Aiming to find media for the “cold” toggle switching, we would like to emphasize that such a switching, in principle, contradicts thermodynamic Curie’s principle16, according to which symmetries of the causes are to be found in the symmetry of the effect17. Indeed, while every excitation event is identical and thus the symmetry of the cause does not change, toggling implies that the symmetry of the effect alters from pulse to pulse. Such a toggle switching becomes possible, for instance, in the case of ultrafast precessional switching, when a pulse of a magnetic field is applied perpendicular to the magnetization precisely during the half of the precession period18,19,20. Thermodynamic Curie’s principle in this case is no longer applicable and a match of cause-response symmetries is no longer required, because the field is applied on a time scale, which is much shorter than the time required for the magnetization to arrive at the thermodynamic equilibrium, i.e., become parallel with respect to the applied magnetic field. Hence, to demonstrate “cold” all-optical toggle switching, one has to find a way to generate an effective magnetic field acting on the magnetization on a time scale of half the period of the magnetization precession.

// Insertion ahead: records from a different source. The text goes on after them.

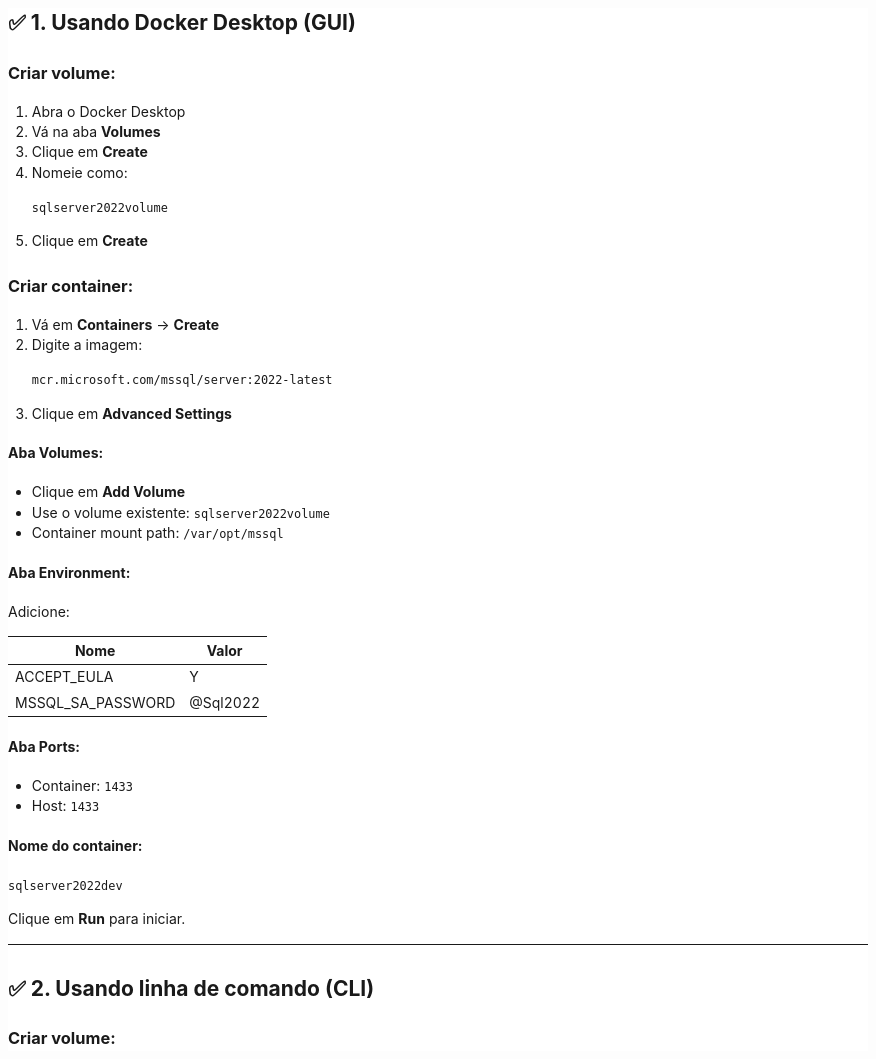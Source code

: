 
## ✅ 1. Usando Docker Desktop (GUI)

### Criar volume:

1. Abra o Docker Desktop
2. Vá na aba **Volumes**
3. Clique em **Create**
4. Nomeie como:  
   ```
   sqlserver2022volume
   ```
5. Clique em **Create**

### Criar container:

1. Vá em **Containers** → **Create**
2. Digite a imagem:  
   ```
   mcr.microsoft.com/mssql/server:2022-latest
   ```
3. Clique em **Advanced Settings**

#### Aba **Volumes**:
- Clique em **Add Volume**
- Use o volume existente: `sqlserver2022volume`
- Container mount path: `/var/opt/mssql`

#### Aba **Environment**:
Adicione:

| Nome               | Valor        |
|--------------------|--------------|
| ACCEPT_EULA        | Y            |
| MSSQL_SA_PASSWORD  | @Sql2022     |

#### Aba **Ports**:
- Container: `1433`  
- Host: `1433`

#### Nome do container:
```
sqlserver2022dev
```

Clique em **Run** para iniciar.

---

## ✅ 2. Usando linha de comando (CLI)

### Criar volume:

In order to generate such effective fields and demonstrate “cold” all-optical toggle switching, we propose to employ photo-induced magnetic anisotropy in cobalt-substituted iron garnets (YIG:Co). In these garnets, it was shown that resonant excitation of the d-d transition in Co ions can effectively change their orbital state and thus strongly affect the magnetic anisotropy21,22. In particular, such an excitation destroys the balance between the intrinsic cubic magneto-crystalline anisotropy and the extrinsic magnetic anisotropy promoted by the Co ions. The effective fields of the photo-induced magnetic anisotropy were found to be strong enough to permanently switch the magnetization to another bit state defined by the polarization of the laser pulse. However, toggle switching in such Co-substituted iron garnets has not been reported.

Results and discussion

Toggle photo-magnetic switching

We would like to note that in the previous papers, it was suggested that reported polarization-dependent switching in iron garnets could only be explained if the point group of the iron garnet films had a rather low symmetry 4. Such a low symmetry could be realized through the growth of the film on a Gd3Ga5O12 (001) substrate with a miscut of 4°. It is thus proposed that growing the film on a substrate without a miscut would increase the symmetry of the point group up to 4 mm and facilitate the toggle switching. In order to test this hypothesis we grew a new Co-substituted iron garnet film on Gd3Ga5O12 (001) substrate which with precision of 0.1° had no miscut (see “Methods”).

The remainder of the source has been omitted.